Wallace Leandro de Souza (born 26 June 1987), known by the mononym Wallace, is a Brazilian volleyball player, member of the Brazil men's national volleyball team, 2016 Olympic Champion, silver medallist of the Olympic Games (London 2012), 2014 and 2018 World Championship, three–time South American Champion (2011, 2013, 2017).

After winning the bronze medal of 2022 FIVB Volleyball Men's World Championship, he announced his retirement from Brazil national team.
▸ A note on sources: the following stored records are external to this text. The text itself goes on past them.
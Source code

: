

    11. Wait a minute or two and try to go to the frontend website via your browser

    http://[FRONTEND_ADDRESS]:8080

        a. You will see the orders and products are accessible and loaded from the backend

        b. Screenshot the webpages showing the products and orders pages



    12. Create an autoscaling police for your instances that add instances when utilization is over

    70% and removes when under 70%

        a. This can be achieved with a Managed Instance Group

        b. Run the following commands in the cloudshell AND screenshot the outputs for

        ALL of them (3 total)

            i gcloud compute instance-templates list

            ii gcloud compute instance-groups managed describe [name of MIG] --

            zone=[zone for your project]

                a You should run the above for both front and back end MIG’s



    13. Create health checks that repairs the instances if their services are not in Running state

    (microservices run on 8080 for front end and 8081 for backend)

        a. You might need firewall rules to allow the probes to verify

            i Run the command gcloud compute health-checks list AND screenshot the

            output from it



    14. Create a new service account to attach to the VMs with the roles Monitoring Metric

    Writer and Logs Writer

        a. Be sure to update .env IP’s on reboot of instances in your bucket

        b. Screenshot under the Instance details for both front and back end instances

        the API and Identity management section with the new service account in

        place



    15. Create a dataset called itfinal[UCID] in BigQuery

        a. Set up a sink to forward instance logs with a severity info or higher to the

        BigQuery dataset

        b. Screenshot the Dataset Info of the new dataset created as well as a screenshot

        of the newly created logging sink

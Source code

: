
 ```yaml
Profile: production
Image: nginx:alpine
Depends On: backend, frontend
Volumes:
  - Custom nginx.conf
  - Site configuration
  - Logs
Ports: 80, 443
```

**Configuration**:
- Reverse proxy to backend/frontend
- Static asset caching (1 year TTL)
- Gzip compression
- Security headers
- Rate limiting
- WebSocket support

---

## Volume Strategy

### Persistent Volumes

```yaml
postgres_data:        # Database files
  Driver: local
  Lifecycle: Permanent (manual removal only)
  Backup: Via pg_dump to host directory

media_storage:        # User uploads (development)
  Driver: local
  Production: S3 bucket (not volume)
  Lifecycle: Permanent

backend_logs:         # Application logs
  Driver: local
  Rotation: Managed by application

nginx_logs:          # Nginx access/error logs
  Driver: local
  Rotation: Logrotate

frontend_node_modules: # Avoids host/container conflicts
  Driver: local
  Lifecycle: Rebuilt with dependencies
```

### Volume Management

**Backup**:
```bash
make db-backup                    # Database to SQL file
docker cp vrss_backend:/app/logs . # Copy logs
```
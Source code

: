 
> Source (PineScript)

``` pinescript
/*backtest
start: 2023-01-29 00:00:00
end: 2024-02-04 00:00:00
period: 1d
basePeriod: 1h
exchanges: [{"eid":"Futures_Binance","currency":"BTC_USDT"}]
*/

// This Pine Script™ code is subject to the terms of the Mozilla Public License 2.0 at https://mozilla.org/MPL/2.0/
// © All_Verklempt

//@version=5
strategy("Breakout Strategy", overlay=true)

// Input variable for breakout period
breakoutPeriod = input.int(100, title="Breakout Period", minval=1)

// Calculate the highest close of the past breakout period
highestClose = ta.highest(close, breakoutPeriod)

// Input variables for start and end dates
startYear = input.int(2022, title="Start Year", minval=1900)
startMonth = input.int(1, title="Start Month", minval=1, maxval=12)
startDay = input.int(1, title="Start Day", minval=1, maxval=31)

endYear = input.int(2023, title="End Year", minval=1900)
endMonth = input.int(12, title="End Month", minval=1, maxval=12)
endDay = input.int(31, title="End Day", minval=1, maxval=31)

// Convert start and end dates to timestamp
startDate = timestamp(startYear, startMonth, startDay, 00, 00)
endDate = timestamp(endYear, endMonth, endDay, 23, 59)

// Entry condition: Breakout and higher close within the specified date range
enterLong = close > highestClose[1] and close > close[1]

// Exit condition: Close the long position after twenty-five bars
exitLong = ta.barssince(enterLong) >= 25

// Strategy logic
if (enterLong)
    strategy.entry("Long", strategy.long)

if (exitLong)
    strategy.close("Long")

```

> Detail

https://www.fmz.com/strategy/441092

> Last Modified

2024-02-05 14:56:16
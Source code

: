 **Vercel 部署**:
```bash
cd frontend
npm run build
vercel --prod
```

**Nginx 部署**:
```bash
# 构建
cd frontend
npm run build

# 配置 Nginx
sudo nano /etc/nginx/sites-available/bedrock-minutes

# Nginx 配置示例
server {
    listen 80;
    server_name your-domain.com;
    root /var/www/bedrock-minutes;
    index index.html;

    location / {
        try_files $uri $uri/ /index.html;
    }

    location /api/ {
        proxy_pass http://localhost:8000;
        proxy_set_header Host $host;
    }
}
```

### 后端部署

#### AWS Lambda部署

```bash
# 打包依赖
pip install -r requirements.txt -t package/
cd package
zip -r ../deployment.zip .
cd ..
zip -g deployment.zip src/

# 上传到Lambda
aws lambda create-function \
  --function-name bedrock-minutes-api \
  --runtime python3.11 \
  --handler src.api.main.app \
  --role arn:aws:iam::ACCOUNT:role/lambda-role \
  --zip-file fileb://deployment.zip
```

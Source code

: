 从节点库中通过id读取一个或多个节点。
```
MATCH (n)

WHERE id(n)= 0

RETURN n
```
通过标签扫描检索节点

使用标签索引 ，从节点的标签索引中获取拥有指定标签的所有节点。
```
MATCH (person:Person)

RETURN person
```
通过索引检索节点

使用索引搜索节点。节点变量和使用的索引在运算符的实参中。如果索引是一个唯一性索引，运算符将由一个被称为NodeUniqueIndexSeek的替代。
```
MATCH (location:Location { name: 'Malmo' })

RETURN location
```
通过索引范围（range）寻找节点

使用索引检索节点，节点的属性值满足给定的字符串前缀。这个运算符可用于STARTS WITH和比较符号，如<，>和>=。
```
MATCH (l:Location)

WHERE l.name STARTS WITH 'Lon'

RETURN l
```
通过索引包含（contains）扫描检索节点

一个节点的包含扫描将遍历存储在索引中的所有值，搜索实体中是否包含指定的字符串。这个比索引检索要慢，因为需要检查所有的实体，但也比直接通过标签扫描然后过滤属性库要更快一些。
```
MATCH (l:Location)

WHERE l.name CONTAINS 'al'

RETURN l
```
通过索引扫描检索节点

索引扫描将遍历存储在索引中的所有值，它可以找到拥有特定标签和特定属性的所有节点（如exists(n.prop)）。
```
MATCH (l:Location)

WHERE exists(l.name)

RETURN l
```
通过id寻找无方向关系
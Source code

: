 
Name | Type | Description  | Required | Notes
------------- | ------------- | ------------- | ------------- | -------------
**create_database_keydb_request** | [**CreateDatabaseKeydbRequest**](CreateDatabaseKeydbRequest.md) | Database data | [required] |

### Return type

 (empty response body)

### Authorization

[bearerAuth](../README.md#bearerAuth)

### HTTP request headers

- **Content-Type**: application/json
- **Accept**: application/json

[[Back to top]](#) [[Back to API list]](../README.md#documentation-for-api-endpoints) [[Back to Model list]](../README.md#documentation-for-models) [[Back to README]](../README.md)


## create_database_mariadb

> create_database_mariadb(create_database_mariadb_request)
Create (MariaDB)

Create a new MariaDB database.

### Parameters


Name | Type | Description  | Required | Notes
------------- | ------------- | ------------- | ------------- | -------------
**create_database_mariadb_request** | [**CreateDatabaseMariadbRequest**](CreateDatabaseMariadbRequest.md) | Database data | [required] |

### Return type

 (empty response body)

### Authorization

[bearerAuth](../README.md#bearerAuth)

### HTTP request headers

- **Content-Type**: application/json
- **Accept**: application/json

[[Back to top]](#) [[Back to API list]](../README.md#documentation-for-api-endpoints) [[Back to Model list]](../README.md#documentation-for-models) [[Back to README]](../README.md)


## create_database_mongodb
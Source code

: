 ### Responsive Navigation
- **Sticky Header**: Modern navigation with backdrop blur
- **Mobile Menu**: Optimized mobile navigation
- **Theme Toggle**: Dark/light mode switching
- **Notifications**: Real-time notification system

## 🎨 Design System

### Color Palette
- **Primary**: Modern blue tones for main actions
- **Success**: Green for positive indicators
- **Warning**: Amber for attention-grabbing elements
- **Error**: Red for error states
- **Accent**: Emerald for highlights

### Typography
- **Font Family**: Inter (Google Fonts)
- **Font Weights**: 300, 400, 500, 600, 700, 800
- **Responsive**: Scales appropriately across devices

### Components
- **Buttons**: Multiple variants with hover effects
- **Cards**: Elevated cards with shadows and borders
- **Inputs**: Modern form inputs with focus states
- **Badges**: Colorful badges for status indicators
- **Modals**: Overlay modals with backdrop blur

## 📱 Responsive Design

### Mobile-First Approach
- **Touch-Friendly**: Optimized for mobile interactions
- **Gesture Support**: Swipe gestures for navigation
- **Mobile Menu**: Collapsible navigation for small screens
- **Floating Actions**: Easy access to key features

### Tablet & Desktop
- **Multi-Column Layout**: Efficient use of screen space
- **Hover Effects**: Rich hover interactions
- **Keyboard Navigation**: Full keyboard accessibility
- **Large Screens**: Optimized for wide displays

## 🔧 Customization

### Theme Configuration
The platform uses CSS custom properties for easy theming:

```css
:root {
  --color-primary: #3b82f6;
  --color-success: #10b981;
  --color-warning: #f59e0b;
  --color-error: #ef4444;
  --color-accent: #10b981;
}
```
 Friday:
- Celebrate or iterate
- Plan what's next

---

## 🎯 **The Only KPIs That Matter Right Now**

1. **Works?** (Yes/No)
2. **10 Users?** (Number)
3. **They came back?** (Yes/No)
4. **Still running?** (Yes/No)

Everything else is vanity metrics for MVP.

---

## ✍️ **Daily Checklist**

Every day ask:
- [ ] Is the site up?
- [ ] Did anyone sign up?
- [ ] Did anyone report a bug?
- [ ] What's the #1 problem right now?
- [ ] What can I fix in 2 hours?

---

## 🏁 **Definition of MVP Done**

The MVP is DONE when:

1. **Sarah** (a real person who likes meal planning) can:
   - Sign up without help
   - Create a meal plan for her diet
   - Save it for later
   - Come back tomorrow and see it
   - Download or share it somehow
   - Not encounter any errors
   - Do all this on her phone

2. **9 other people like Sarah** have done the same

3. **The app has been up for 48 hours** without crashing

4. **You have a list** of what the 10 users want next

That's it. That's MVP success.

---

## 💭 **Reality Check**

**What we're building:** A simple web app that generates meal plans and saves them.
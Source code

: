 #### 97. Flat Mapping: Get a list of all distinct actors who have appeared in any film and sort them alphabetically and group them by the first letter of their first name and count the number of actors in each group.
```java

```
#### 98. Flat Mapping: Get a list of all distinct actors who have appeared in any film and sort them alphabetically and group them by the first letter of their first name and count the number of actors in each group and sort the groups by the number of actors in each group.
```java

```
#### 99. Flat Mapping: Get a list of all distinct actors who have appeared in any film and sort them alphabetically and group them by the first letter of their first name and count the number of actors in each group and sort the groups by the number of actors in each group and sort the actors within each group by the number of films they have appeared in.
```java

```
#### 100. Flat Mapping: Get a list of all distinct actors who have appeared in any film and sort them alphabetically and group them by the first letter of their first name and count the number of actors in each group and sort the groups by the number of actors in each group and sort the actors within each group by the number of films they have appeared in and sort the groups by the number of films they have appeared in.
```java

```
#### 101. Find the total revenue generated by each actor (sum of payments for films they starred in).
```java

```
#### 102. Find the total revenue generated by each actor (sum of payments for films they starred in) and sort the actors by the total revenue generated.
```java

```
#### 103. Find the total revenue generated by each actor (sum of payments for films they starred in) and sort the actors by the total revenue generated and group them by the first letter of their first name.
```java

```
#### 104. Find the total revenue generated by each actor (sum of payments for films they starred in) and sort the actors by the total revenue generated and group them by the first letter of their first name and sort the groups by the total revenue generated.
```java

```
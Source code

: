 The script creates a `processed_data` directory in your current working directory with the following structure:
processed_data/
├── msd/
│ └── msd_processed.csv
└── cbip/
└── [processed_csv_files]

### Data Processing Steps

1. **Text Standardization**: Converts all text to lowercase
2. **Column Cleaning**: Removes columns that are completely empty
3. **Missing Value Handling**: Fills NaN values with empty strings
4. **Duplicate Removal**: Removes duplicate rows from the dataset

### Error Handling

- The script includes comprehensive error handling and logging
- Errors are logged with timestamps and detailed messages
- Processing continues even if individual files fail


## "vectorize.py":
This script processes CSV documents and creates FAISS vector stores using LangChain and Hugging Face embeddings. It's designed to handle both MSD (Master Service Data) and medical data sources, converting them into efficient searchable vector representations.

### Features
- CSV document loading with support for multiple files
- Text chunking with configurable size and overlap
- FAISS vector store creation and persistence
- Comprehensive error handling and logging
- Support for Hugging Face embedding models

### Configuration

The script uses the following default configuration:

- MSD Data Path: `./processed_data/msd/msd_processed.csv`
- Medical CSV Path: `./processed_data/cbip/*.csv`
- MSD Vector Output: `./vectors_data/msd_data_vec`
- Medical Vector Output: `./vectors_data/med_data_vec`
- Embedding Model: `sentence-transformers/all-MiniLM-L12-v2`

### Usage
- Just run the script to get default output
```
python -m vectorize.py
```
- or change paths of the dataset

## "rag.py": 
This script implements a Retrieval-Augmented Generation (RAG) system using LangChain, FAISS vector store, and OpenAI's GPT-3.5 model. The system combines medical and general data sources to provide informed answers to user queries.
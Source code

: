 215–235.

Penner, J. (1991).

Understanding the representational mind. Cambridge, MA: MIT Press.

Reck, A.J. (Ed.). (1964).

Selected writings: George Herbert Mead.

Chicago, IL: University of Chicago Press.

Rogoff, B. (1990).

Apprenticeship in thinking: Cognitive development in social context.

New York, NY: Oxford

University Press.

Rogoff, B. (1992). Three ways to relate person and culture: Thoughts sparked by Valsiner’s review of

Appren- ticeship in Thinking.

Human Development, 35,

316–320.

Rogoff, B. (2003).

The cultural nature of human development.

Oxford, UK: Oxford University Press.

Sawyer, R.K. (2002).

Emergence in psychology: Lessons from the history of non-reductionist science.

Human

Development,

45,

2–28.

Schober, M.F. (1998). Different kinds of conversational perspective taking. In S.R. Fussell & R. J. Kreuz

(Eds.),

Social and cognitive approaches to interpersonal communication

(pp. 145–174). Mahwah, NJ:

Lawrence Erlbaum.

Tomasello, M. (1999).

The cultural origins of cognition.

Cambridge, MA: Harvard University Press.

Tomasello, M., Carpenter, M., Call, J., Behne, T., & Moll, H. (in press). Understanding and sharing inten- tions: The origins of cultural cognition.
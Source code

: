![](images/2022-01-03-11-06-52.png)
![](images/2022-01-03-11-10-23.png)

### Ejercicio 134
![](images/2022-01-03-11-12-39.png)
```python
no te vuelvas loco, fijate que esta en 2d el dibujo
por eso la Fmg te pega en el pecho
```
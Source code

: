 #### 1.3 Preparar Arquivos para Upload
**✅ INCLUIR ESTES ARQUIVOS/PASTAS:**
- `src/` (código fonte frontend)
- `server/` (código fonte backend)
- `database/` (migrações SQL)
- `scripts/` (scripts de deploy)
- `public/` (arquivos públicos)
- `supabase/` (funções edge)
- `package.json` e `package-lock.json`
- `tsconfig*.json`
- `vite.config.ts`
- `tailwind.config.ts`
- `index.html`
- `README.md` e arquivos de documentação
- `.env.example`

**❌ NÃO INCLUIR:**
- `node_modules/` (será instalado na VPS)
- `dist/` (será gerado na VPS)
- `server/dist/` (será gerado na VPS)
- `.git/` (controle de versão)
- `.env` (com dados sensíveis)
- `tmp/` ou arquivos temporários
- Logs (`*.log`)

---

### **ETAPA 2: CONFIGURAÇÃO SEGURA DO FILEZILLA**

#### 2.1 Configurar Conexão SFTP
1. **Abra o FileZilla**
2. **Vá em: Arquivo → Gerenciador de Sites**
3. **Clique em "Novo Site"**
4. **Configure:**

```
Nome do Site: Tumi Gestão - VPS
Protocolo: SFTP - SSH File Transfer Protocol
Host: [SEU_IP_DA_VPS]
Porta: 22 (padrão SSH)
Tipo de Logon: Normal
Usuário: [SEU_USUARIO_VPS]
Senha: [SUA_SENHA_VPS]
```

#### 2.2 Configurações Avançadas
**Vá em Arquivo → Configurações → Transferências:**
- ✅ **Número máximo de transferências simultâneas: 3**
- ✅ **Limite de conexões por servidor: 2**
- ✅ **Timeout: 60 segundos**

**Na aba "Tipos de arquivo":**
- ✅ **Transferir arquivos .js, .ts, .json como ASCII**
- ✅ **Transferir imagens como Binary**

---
In January 2023 Wallace expressed his desire to see Brazilian president Lula murdered, publishing a social media poll alongside a photo of himself holding a gun, asking his followers “Would you shoot Lula in the face with this 12 [shotgun?]” 

The post caused great controversy. The Brazilian Olympic Committee forwarded a representation to the Ethics Council of the entity about the case and the minister of the Social Communication Secretariat of the Federal Government, Paulo Pimenta, called the Attorney General's Office (AGU). Finally, Sada Cruzeiro announced Wallace's suspension indefinitely.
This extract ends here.